▶ [What is required]
Using the data below, return the stretch from the line that contains "## Manager Component" through the line that contains "driver’s interface of", both included, exactly as it stands and nothing beyond it.

■ ■ ■ ■ ■

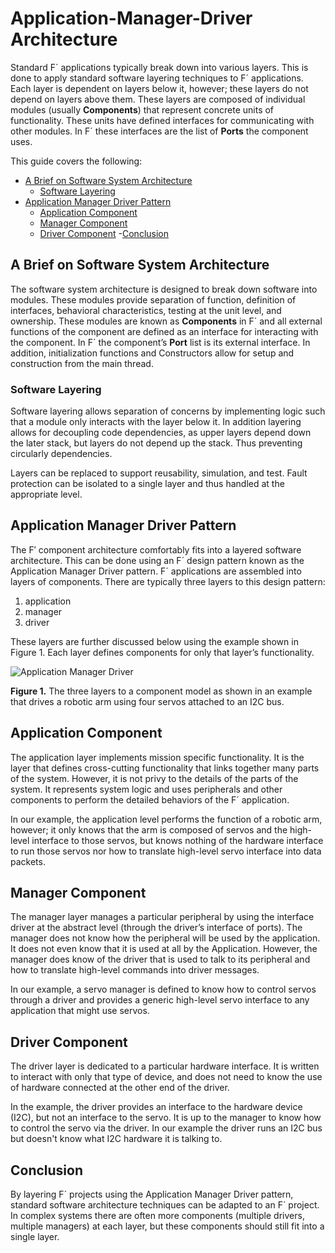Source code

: # Application-Manager-Driver Architecture

Standard F´ applications typically break down into various layers. This is done to apply standard software layering
techniques to F´ applications. Each layer is dependent on layers below it, however; these layers do not depend on layers
above them. These layers are composed of individual modules (usually **Components**) that represent concrete units of
functionality. These units have defined interfaces for communicating with other modules. In F´ these interfaces are the
list of **Ports** the component uses.

This guide covers the following:
- [A Brief on Software System Architecture](#a-brief-on-software-system-architecture)
    - [Software Layering](#software-layering)
- [Application Manager Driver Pattern](#application-manager-driver-pattern)
    - [Application Component](#application-component)
    - [Manager Component](#manager-component)
    - [Driver Component](#driver-component)
-[Conclusion](#conclusion)

## A Brief on Software System Architecture

The software system architecture is designed to break down software into modules. These modules provide separation of
function, definition of interfaces, behavioral characteristics, testing at the unit level, and ownership. These modules
are known as **Components** in F´ and all external functions of the component are defined as an interface for
interacting with the component. In F´ the component’s **Port** list is its external interface. In addition, 
initialization functions and Constructors allow for setup and construction from the main thread.

### Software Layering

Software layering allows separation of concerns by implementing logic such that a module only interacts with the layer
below it. In addition layering allows for decoupling code dependencies, as upper layers depend down the later stack, but
layers do not depend up the stack. Thus preventing circularly dependencies.

Layers can be replaced to support reusability, simulation, and test.  Fault protection can be isolated to a single layer
and thus handled at the appropriate level.

## Application Manager Driver Pattern

The F′ component architecture comfortably fits into a layered software architecture. This can be done using an F´ design
pattern known as the Application Manager Driver pattern. F´ applications are assembled into layers of components. There
are typically three layers to this design pattern:
 
 1. application
 2. manager
 3. driver

These layers are further discussed below using the example shown in Figure 1. Each layer defines components for only
that layer’s functionality.

![Application Manager Driver](../media/app_man_drv1.png)

**Figure 1.** The three layers to a component model as shown in an example that drives a robotic arm using four servos
attached to an I2C bus.

## Application Component

The application layer implements mission specific functionality. It is the layer that defines cross-cutting
functionality that links together many parts of the system. However, it is not privy to the details of the parts of the
system. It represents system logic and uses peripherals and other components to perform the detailed behaviors of the F´
application.

In our example, the application level performs the function of a robotic arm, however; it only knows that the arm is
composed of servos and the high-level interface to those servos, but knows nothing of the hardware interface to
run those servos nor how to translate high-level servo interface into data packets.

## Manager Component

The manager layer manages a particular peripheral by using the interface driver at the abstract level (through the
driver’s interface of ports). The manager does not know how the peripheral will be used by the application. It does not
even know that it is used at all by the Application. However, the manager does know of the driver that is used
to talk to its peripheral and how to translate high-level commands into driver messages.

In our example, a servo manager is defined to know how to control servos through a driver and provides a generic
high-level servo interface to any application that might use servos.

## Driver Component

The driver layer is dedicated to a particular hardware interface. It is written to interact with only that type of
device, and does not need to know the use of hardware connected at the other end of the driver.

In the example, the driver provides an interface to the hardware device (I2C), but not an interface to the servo. It is
up to the manager to know how to control the servo via the driver. In our example the driver runs an I2C bus but doesn't
know what I2C hardware it is talking to.

## Conclusion

By layering F´ projects using the Application Manager Driver pattern, standard software architecture techniques can be
adapted to an F´ project. In complex systems there are often more components (multiple drivers, multiple managers) at
each layer, but these components should still fit into a single layer.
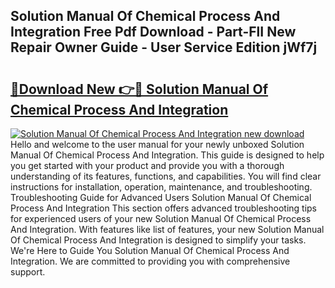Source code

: ## Solution Manual Of Chemical Process And Integration Free Pdf Download - Part-FlI New Repair Owner Guide - User Service Edition jWf7j

# <h2><a href="http://bc68902.oget.top/?id=Solution+Manual+Of+Chemical+Process+And+Integration">🔗Download New 👉🔴 Solution Manual Of Chemical Process And Integration</a></h2>

[![Solution Manual Of Chemical Process And Integration new download](https://i.imgur.com/5g1atiW.png)](http://bc68902.oget.top/?id=Solution+Manual+Of+Chemical+Process+And+Integration)
Hello and welcome to the user manual for your newly unboxed Solution Manual Of Chemical Process And Integration. This guide is designed to help you get started with your product and provide you with a thorough understanding of its features, functions, and capabilities. You will find clear instructions for installation, operation, maintenance, and troubleshooting. Troubleshooting Guide for Advanced Users Solution Manual Of Chemical Process And Integration This section offers advanced troubleshooting tips for experienced users of your new Solution Manual Of Chemical Process And Integration. With features like list of features, your new Solution Manual Of Chemical Process And Integration is designed to simplify your tasks. We're Here to Guide You Solution Manual Of Chemical Process And Integration. We are committed to providing you with comprehensive support.
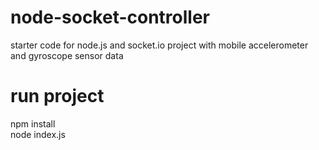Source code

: # node-socket-controller

starter code for node.js and socket.io project with mobile accelerometer and gyroscope sensor data

# run project
npm install
<br>
node index.js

■ ■ ■ ■ ■

▶ [Answer to the problem]
## Manager Component

The manager layer manages a particular peripheral by using the interface driver at the abstract level (through the
driver’s interface of ports). The manager does not know how the peripheral will be used by the application. It does not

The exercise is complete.